The study is part of the Emergency Department Safety Assessment and Follow-up Evaluation (ED-SAFE), which was designed to examine the effects of universal screening and an intervention on persons at risk of suicide. “To our knowledge, this study is the largest suicide intervention trial ever conducted in the United States,” the researchers note in JAMA Psychiatry, online April 29. The publication was released to coincide with a presentation at the 50th Annual Conference of the American Association of Suicidology in Phoenix, Arizona.

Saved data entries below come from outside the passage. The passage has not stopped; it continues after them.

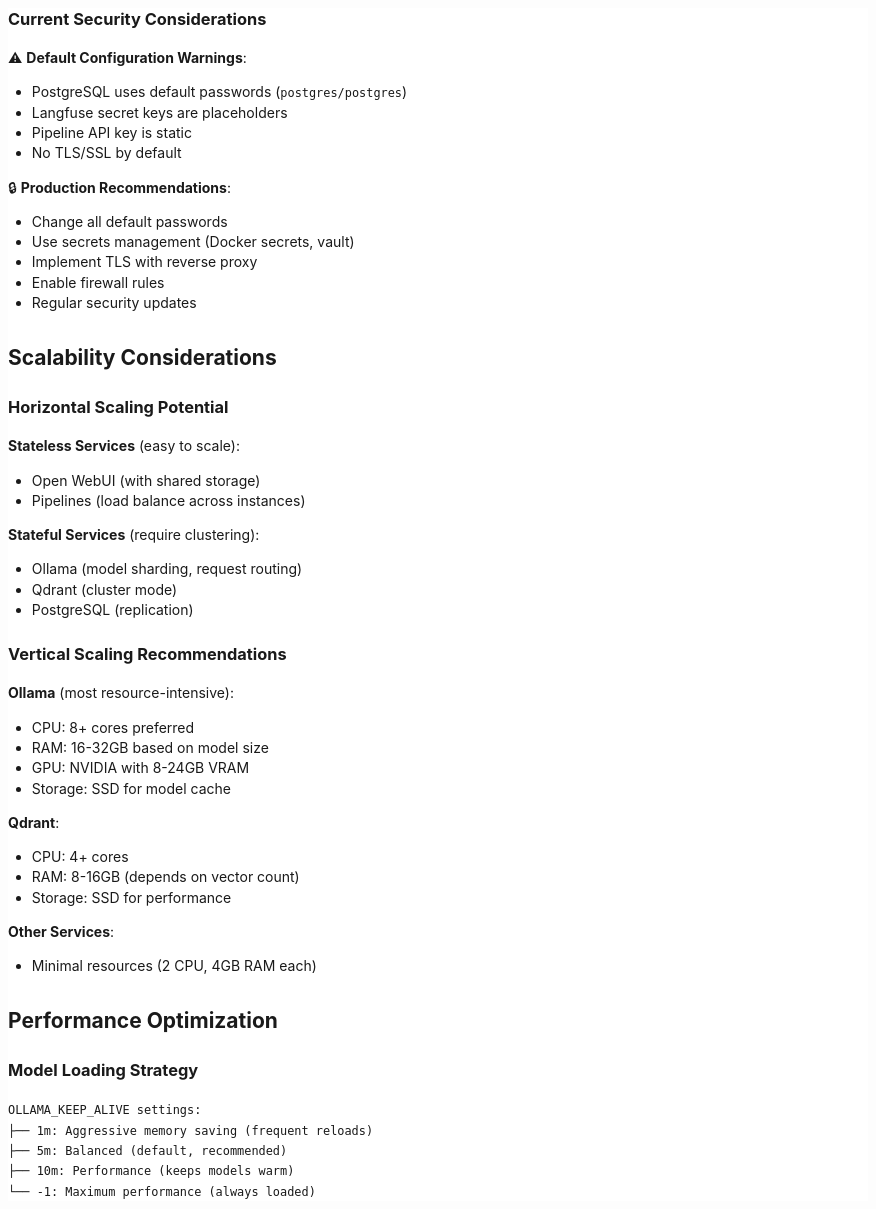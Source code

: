 ### Current Security Considerations

⚠️ **Default Configuration Warnings**:
- PostgreSQL uses default passwords (`postgres/postgres`)
- Langfuse secret keys are placeholders
- Pipeline API key is static
- No TLS/SSL by default

🔒 **Production Recommendations**:
- Change all default passwords
- Use secrets management (Docker secrets, vault)
- Implement TLS with reverse proxy
- Enable firewall rules
- Regular security updates

## Scalability Considerations

### Horizontal Scaling Potential

**Stateless Services** (easy to scale):
- Open WebUI (with shared storage)
- Pipelines (load balance across instances)

**Stateful Services** (require clustering):
- Ollama (model sharding, request routing)
- Qdrant (cluster mode)
- PostgreSQL (replication)

### Vertical Scaling Recommendations

**Ollama** (most resource-intensive):
- CPU: 8+ cores preferred
- RAM: 16-32GB based on model size
- GPU: NVIDIA with 8-24GB VRAM
- Storage: SSD for model cache

**Qdrant**:
- CPU: 4+ cores
- RAM: 8-16GB (depends on vector count)
- Storage: SSD for performance

**Other Services**:
- Minimal resources (2 CPU, 4GB RAM each)

## Performance Optimization

### Model Loading Strategy

```
OLLAMA_KEEP_ALIVE settings:
├── 1m: Aggressive memory saving (frequent reloads)
├── 5m: Balanced (default, recommended)
├── 10m: Performance (keeps models warm)
└── -1: Maximum performance (always loaded)
```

In the first of three sequential phases, during 2010 to 2011, 497 patients visiting the ED received usual care (treatment as usual, or TAU), to serve as a control. A total of 377 patients in the second “screening” phase (from 2011 to 2012) underwent universal suicide risk screening. The 502 patients in the “intervention” phase (2012 to 2013) also underwent universal screening. The intervention included additional suicide risk screening from physicians, suicide prevention information from nurses, a personal safety plan patients could elect to fill out to be prepared to address suicidal thoughts and a series of up to seven brief telephone calls from 10 trained advisors at one centralized location for one year after the index ED visit.
Multiple attempts were made to complete each scheduled call, which followed a protocol designed to reduce suicide risk. Participants also had the option of designating a significant other to receive up to four follow-up calls.
A total of 288 people (21 percent of all participants) made 548 suicide attempts, five of them fatal (in the TAU and screening-only groups). About 18 percent of the intervention group attempted suicide compared with about 23 percent of the TAU group, a significant risk reduction.